## YOUR ASSIGNMENT:
Show all lines from the records below in which the string "infrastructure" is present.

Pictures paired with source code
==========

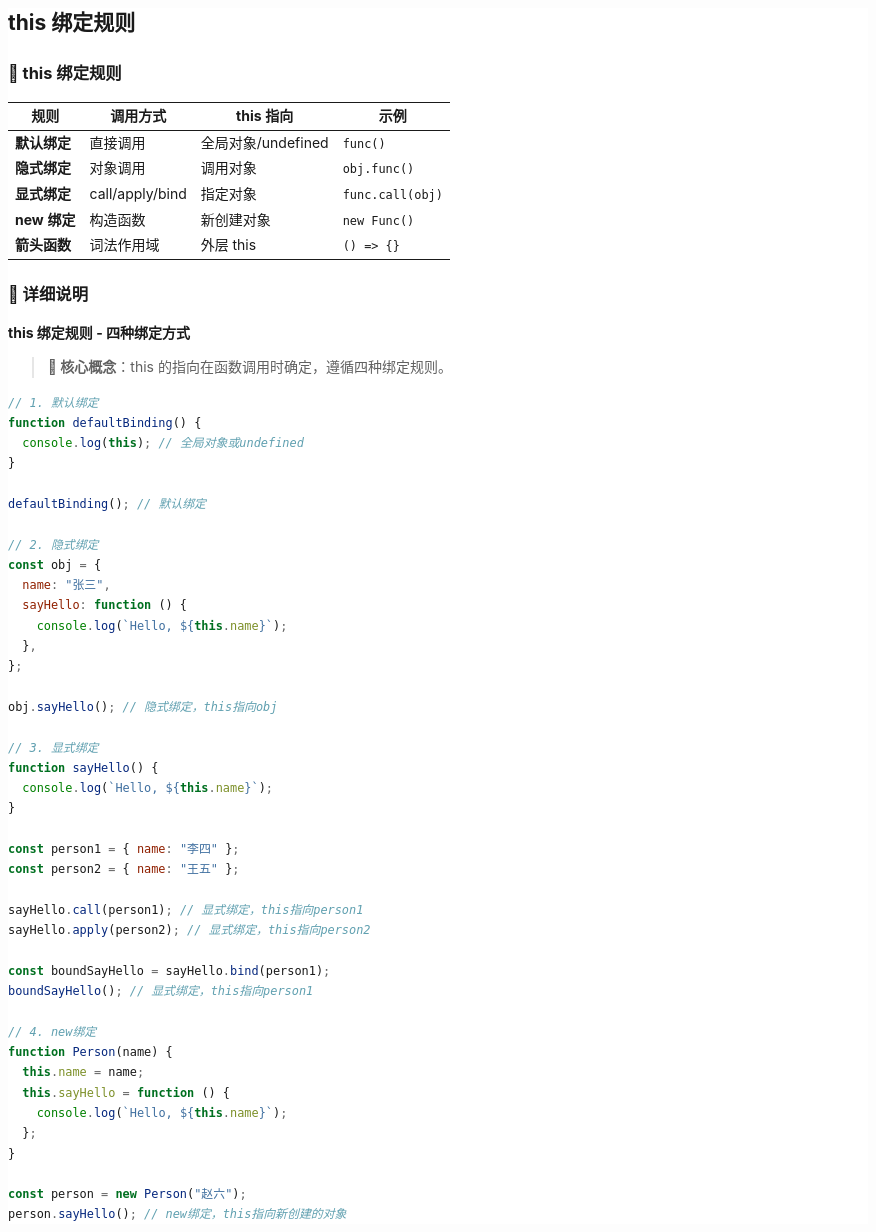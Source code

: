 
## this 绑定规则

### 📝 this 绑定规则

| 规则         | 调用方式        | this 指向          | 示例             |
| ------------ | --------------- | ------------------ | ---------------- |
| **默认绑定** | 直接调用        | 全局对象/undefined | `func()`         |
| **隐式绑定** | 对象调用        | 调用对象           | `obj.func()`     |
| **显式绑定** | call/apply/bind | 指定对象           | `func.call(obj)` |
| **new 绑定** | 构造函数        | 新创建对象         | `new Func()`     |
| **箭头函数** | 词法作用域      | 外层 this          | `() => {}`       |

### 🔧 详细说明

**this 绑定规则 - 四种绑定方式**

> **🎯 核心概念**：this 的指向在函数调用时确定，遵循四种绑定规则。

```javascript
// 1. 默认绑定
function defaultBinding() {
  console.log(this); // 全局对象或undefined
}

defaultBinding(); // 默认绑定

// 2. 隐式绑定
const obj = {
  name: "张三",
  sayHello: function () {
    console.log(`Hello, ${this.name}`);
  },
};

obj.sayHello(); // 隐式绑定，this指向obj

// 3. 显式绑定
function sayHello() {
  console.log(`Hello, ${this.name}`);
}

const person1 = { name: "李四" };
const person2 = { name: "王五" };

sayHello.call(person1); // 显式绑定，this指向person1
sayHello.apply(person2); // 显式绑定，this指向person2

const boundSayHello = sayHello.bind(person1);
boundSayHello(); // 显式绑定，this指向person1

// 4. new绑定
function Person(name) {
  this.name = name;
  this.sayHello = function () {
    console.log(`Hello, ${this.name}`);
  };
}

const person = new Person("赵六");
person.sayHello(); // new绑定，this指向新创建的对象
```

==========

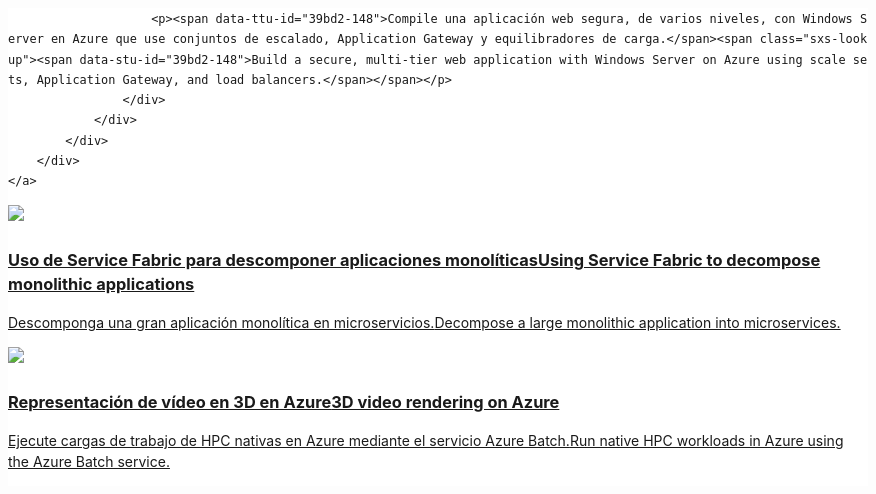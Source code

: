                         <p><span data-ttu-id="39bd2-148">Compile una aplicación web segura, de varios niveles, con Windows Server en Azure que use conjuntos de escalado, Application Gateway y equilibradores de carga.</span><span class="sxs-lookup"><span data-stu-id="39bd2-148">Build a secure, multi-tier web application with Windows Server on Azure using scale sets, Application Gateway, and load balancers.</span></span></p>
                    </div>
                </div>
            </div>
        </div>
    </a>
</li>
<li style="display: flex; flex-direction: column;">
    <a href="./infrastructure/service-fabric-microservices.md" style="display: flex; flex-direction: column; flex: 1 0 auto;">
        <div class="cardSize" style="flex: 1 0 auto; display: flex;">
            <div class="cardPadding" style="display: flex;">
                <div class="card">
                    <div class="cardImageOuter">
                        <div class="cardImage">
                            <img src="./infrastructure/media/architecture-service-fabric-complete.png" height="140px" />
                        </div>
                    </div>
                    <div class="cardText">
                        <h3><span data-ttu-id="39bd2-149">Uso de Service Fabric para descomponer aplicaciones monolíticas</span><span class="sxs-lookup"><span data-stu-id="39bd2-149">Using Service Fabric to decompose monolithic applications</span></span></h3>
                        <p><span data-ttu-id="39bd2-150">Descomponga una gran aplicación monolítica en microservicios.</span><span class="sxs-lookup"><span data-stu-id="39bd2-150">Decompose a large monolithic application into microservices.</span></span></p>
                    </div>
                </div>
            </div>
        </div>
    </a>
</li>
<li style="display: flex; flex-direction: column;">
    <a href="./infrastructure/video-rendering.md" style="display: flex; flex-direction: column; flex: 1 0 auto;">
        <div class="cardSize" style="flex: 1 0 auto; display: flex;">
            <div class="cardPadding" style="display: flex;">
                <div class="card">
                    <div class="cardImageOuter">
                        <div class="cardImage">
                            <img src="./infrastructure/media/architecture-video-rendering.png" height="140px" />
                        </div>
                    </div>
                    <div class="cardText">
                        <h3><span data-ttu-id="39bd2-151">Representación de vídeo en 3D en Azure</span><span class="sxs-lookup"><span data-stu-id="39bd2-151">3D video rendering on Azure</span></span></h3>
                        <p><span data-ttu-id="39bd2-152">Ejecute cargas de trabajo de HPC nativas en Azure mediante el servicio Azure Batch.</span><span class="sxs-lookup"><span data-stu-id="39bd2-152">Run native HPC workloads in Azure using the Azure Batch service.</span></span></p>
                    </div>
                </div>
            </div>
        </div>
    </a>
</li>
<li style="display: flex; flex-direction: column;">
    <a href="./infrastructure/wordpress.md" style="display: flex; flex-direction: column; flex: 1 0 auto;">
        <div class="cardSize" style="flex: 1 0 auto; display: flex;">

==========

## ANSWER BOX:
    <a href="./infrastructure/service-fabric-microservices.md" style="display: flex; flex-direction: column; flex: 1 0 auto;">
                            <img src="./infrastructure/media/architecture-service-fabric-complete.png" height="140px" />
    <a href="./infrastructure/video-rendering.md" style="display: flex; flex-direction: column; flex: 1 0 auto;">
                            <img src="./infrastructure/media/architecture-video-rendering.png" height="140px" />
    <a href="./infrastructure/wordpress.md" style="display: flex; flex-direction: column; flex: 1 0 auto;">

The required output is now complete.